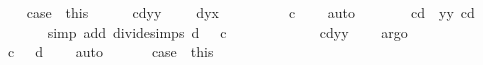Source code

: \begin{isabellebody}
\ \ \isamarkupfalse%
\ case{}\ {\isacharequal}\ this\isanewline
\ \ \isacommand{{\isacharbraceleft}}\isamarkupfalse%
\isamarkupfalse%
\ {\isachardoublequoteopen}{\isacharparenleft}{}\ {\isacharminus}\ c{\isacharasterisk}d{\isacharasterisk}y{}{\isacharcircum}{}{\isacharasterisk}y{}{\isacharcircum}{}{\isacharparenright}\ {\isacharequal}\ {}{\isachardoublequoteclose}\ {\isachardoublequoteopen}{\isacharparenleft}{}\ {\isacharminus}\ d{\isacharasterisk}y{}{\isacharcircum}{}{\isacharasterisk}x{}{\isacharcircum}{}{\isacharparenright}\ {\isasymnoteq}\ {}{\isachardoublequoteclose}\isanewline
\ \ \ \ \isamarkupfalse%
\ \isamarkupfalse%
\ {\isachardoublequoteopen}c\ {\isasymnoteq}\ {}{\isachardoublequoteclose}\ \isamarkupfalse%
\ auto\isanewline
\ \ \ \ \isamarkupfalse%
\ \isamarkupfalse%
\ {\isachardoublequoteopen}{}{\isacharslash}{\isacharparenleft}c{\isacharasterisk}d{\isacharparenright}\ {\isacharequal}\ y{}{\isacharcircum}{}{\isacharasterisk}y{}{\isacharcircum}{}{\isachardoublequoteclose}\ {\isachardoublequoteopen}{}{\isacharslash}{\isacharparenleft}c{\isacharasterisk}d{\isacharparenright}\ {\isasymnoteq}\ {}{\isachardoublequoteclose}\ \isanewline
\ \ \ \ \ \ \isamarkupfalse%
{\isacharparenleft}simp\ add{\isacharcolon}\ divide{\isacharunderscore}simps\ {\isacartoucheopen}d\ {\isasymnoteq}\ {}{\isacartoucheclose}\ {\isacartoucheopen}c\ {\isasymnoteq}\ {}{\isacartoucheclose}{\isacharparenright}\ \isanewline
\ \ \ \ \ \ \isamarkupfalse%
\ {\isacartoucheopen}{\isacharparenleft}{}\ {\isacharminus}\ c{\isacharasterisk}d{\isacharasterisk}y{}{\isacharcircum}{}{\isacharasterisk}y{}{\isacharcircum}{}{\isacharparenright}\ {\isacharequal}\ {}{\isacartoucheclose}\ \isamarkupfalse%
\ argo\isanewline
\ \ \ \ \ \ \isamarkupfalse%
\ {\isacartoucheopen}c\ {\isasymnoteq}\ {}{\isacartoucheclose}\ {\isacartoucheopen}d\ {\isasymnoteq}\ {}{\isacartoucheclose}\ \isamarkupfalse%
\ auto\isanewline
\ \ \isacommand{{\isacharbraceright}}\isamarkupfalse%
\isanewline
\ \ \isamarkupfalse%
\ case{}\ {\isacharequal}\ this\isanewline

\end{isabellebody}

____________________

Return the complete material exactly as it appears, without images.

Source code

: \begin{isabellebody}
\ \ \isamarkupfalse%
\ case{}\ {\isacharequal}\ this\isanewline
\ \ \isacommand{{\isacharbraceleft}}\isamarkupfalse%
\isamarkupfalse%
\ {\isachardoublequoteopen}{\isacharparenleft}{}\ {\isacharminus}\ c{\isacharasterisk}d{\isacharasterisk}y{}{\isacharcircum}{}{\isacharasterisk}y{}{\isacharcircum}{}{\isacharparenright}\ {\isacharequal}\ {}{\isachardoublequoteclose}\ {\isachardoublequoteopen}{\isacharparenleft}{}\ {\isacharminus}\ d{\isacharasterisk}y{}{\isacharcircum}{}{\isacharasterisk}x{}{\isacharcircum}{}{\isacharparenright}\ {\isasymnoteq}\ {}{\isachardoublequoteclose}\isanewline
\ \ \ \ \isamarkupfalse%
\ \isamarkupfalse%
\ {\isachardoublequoteopen}c\ {\isasymnoteq}\ {}{\isachardoublequoteclose}\ \isamarkupfalse%
\ auto\isanewline
\ \ \ \ \isamarkupfalse%
\ \isamarkupfalse%
\ {\isachardoublequoteopen}{}{\isacharslash}{\isacharparenleft}c{\isacharasterisk}d{\isacharparenright}\ {\isacharequal}\ y{}{\isacharcircum}{}{\isacharasterisk}y{}{\isacharcircum}{}{\isachardoublequoteclose}\ {\isachardoublequoteopen}{}{\isacharslash}{\isacharparenleft}c{\isacharasterisk}d{\isacharparenright}\ {\isasymnoteq}\ {}{\isachardoublequoteclose}\ \isanewline
\ \ \ \ \ \ \isamarkupfalse%
{\isacharparenleft}simp\ add{\isacharcolon}\ divide{\isacharunderscore}simps\ {\isacartoucheopen}d\ {\isasymnoteq}\ {}{\isacartoucheclose}\ {\isacartoucheopen}c\ {\isasymnoteq}\ {}{\isacartoucheclose}{\isacharparenright}\ \isanewline
\ \ \ \ \ \ \isamarkupfalse%
\ {\isacartoucheopen}{\isacharparenleft}{}\ {\isacharminus}\ c{\isacharasterisk}d{\isacharasterisk}y{}{\isacharcircum}{}{\isacharasterisk}y{}{\isacharcircum}{}{\isacharparenright}\ {\isacharequal}\ {}{\isacartoucheclose}\ \isamarkupfalse%
\ argo\isanewline
\ \ \ \ \ \ \isamarkupfalse%
\ {\isacartoucheopen}c\ {\isasymnoteq}\ {}{\isacartoucheclose}\ {\isacartoucheopen}d\ {\isasymnoteq}\ {}{\isacartoucheclose}\ \isamarkupfalse%
\ auto\isanewline
\ \ \isacommand{{\isacharbraceright}}\isamarkupfalse%
\isanewline
\ \ \isamarkupfalse%
\ case{}\ {\isacharequal}\ this\isanewline

\end{isabellebody}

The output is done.